Texas sanctuary cities aren’t going down without a fight. According to Fox News, on the last day of the regular session of Texas Legislature, protesters crowded the state capitol with chants and protest signs against Senate Bill 4, an initiative that allows police officers to request the immigrations status of any person they pull over or detain.
An occupation of the building that took place quietly at first, the activists began to shout, “Hey, hey. Ho, ho. SB-4 has got to go,” roughly a half hour into the proceedings.
Wearing shirts that read, “Lucha” and “Fight” the protesters also held banners that read, “See you in court” and “See you at the polls.”
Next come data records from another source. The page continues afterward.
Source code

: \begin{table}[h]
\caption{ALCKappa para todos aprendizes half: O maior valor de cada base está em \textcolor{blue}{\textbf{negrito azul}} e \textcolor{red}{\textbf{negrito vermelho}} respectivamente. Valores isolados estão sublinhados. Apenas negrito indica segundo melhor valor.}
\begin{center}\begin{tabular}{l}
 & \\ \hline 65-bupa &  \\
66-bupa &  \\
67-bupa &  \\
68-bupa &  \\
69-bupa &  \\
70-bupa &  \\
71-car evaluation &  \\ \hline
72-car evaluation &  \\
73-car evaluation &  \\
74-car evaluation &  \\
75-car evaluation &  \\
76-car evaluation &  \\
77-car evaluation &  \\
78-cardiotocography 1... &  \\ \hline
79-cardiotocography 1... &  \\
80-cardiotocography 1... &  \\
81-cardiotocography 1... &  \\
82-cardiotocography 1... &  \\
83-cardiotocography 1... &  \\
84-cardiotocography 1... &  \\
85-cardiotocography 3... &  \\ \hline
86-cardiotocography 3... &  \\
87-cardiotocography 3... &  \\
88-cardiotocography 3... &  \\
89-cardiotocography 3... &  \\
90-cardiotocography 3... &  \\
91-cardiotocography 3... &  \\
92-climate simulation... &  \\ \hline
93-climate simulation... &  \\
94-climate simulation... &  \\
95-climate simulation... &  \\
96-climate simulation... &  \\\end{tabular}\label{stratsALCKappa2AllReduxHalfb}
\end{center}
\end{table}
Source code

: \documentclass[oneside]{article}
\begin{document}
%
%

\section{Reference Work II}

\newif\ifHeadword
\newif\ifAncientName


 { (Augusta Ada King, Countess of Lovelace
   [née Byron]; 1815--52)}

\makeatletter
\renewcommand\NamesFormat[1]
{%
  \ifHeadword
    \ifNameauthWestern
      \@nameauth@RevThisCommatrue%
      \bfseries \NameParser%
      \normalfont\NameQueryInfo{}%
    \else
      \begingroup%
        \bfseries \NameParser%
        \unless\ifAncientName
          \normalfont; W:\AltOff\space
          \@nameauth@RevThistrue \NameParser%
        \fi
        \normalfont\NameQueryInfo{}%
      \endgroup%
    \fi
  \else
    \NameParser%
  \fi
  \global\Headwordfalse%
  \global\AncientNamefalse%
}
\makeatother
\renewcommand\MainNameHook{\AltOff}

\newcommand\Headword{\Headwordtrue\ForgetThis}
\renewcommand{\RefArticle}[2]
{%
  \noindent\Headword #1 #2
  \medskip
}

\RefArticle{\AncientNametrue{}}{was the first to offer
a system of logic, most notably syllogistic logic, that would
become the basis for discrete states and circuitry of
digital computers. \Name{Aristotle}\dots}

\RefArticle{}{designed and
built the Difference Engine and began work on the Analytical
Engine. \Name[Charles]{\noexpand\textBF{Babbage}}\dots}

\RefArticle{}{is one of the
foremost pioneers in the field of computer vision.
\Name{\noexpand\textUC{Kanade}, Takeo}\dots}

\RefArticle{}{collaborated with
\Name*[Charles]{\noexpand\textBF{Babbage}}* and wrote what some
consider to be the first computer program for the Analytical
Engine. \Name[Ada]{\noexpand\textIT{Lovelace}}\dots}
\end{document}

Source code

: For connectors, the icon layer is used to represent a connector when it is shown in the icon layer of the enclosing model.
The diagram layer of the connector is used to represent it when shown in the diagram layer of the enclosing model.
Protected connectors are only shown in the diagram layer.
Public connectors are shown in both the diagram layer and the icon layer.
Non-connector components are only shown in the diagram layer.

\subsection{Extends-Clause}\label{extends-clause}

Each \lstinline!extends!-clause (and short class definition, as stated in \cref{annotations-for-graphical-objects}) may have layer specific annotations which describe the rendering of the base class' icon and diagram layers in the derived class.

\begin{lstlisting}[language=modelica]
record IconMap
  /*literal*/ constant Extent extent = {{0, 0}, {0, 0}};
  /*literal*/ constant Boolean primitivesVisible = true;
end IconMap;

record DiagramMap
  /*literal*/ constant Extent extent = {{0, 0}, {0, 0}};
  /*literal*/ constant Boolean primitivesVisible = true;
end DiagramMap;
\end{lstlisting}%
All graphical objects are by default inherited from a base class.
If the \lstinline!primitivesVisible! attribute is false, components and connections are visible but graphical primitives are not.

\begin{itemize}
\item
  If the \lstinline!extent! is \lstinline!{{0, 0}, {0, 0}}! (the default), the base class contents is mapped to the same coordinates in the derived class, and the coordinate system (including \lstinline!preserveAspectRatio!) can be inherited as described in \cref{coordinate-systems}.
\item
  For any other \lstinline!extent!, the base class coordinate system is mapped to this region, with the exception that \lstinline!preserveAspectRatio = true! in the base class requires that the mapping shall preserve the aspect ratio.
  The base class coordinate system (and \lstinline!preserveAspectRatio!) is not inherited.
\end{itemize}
The protests continued until the session was forced to end and protesters were ushered out of the Texas legislature peacefully.
The bill was signed into law earlier in May by Governor Greg Abbott in an effort to comply with the executive orders signed by President Donald Trump and carried out by his administration.
“What it means is that no county, no city, no governmental body in the state of Texas can adopt any policy that provides sanctuary, and second, what it means, is that law enforcement officials, such as sheriffs, are going to be required to comply with ICE detainer requests,” Abbott said on “Fox & Friends” the day after signing the bill into law.
The law not only has repercussions for city officials but also for law enforcement officers. Those who are found to resist the law or not cooperate with federal immigration agents could face fines up to $25,000 per day and jail time.
The law is unprecedented under Trump, making the Texas the first state to pass such legislation recently. Colorado had a similar bill in 2006 that outlawed sanctuary cities, but the legislation was overturned in 2013.
Texas is a part of a wave of states that have moved to ban sanctuary policies including: Mississippi, Georgia, and Tennessee.
SB-4 will take effect on Sept. 1, and opponents have said they will oppose the bill in court.